On November 6, 2005, brothers K.K., eight years old, and C.M., five years old, communicated to their mother that, while at their friend’s home, they were photographed with their clothes off by their friend’s father, Robert M. Oliver. [FN 2] The mother of K.K. and C.M. reported the incident to the police who then investigated. [FN 3]

Detective Hill, two deputies, and an investigator with the Division of Family Services (DFS) went to Oliver’s residence where they explained to Oliver the allegations. [FN 3] Oliver claimed he had only taken pictures of the children’s bellies. [FN 4] The detective asked whether Oliver owned a digital camera, and Oliver responded that he did. [FN 5] The detective followed Oliver into his office and asked for Oliver’s consent to search the digital camera and computer tower he saw in the room. [FN 6] Oliver refused and insisted that the detective needed a search warrant. [FN 7] The detective called Detective Bailey, who then initiated the process to obtain a warrant for the items. [FN 8]

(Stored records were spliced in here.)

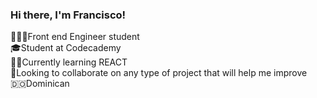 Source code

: <!-- This Will change in the future-->

### Hi there, I'm Francisco!

🧑🏻‍💻Front end Engineer student<br/>
🎓Student at Codecademy<br/>
✍🏻Currently learning REACT<br/>
🤝Looking to collaborate on any type of project that will help me improve<br/>
🇩🇴Dominican
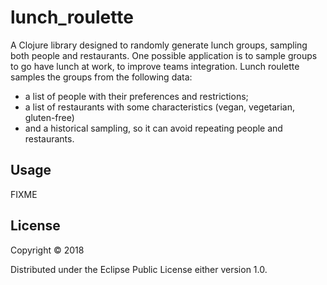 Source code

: # lunch_roulette

A Clojure library designed to  randomly generate lunch groups, sampling both people and
restaurants. One possible application is to sample groups to go have lunch at work, to
improve teams integration. Lunch roulette samples the groups from the following data:

- a list of people with their preferences and restrictions;
- a list of restaurants with some characteristics (vegan, vegetarian, gluten-free)
- and a historical sampling, so it can avoid repeating people and restaurants.

## Usage

FIXME

## License

Copyright © 2018

Distributed under the Eclipse Public License either version 1.0.
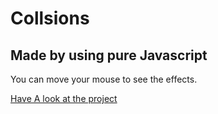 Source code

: # Collsions

## Made by using pure Javascript

You can move your mouse to see the effects.

[Have A look at the project](https://mrmischievousx.github.io/BubbleZone/)
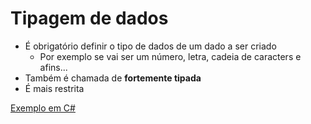 #  Tipagem de dados

- É obrigatório definir o tipo de dados de um dado a ser criado
    - Por exemplo se vai ser um número, letra, cadeia de caracters e afins...
- Também é chamada de **fortemente tipada**
- É mais restrita

[Exemplo em C#](https://github.com/Marcos-Vitor123/my-balta-io-courses-codes/blob/7652caa4e9749386df6a41ec036cfda58bc3c4a8/course-01/module-01/classroom-06/Program.cs)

Meanwhile, DFS advised Oliver and his wife that they had three options: Oliver could leave the home, Oliver’s wife and children could leave the home, or the children could be taken into DFS custody. [FN 9] Oliver agreed to leave and departed the residence. [FN 10] After Oliver’s departure, Detective Hill acquired Oliver’s wife’s consent in writing to search the office and take the computer and digital camera. [FN 11] The officers and detective also took thirteen floppy disks and one CD-rewritable from a desk drawer opened by Oliver’s wife. [FN 12] Two weeks later, a search warrant application was filed to search the items seized and was granted. [FN 13]
Oliver was charged with sexual exploitation of a minor under section 573.023 and promoting child pornography in the first degree under section 573.025. Oliver filed a motion to suppress the evidence seized from his home, arguing a violation of his Fourth Amendment rights. [FN 14] The trial court overruled the motion at a preliminary hearing. [FN 15] A jury trial was held in which both children testified against the petitioner and photographs from the digital camera were admitted showing the children’s genitalia. [FN 16] Also, photos were submitted that showed the children doing things such as “bending over and using [their] hands to manually separate [their] buttocks.” [FN 17]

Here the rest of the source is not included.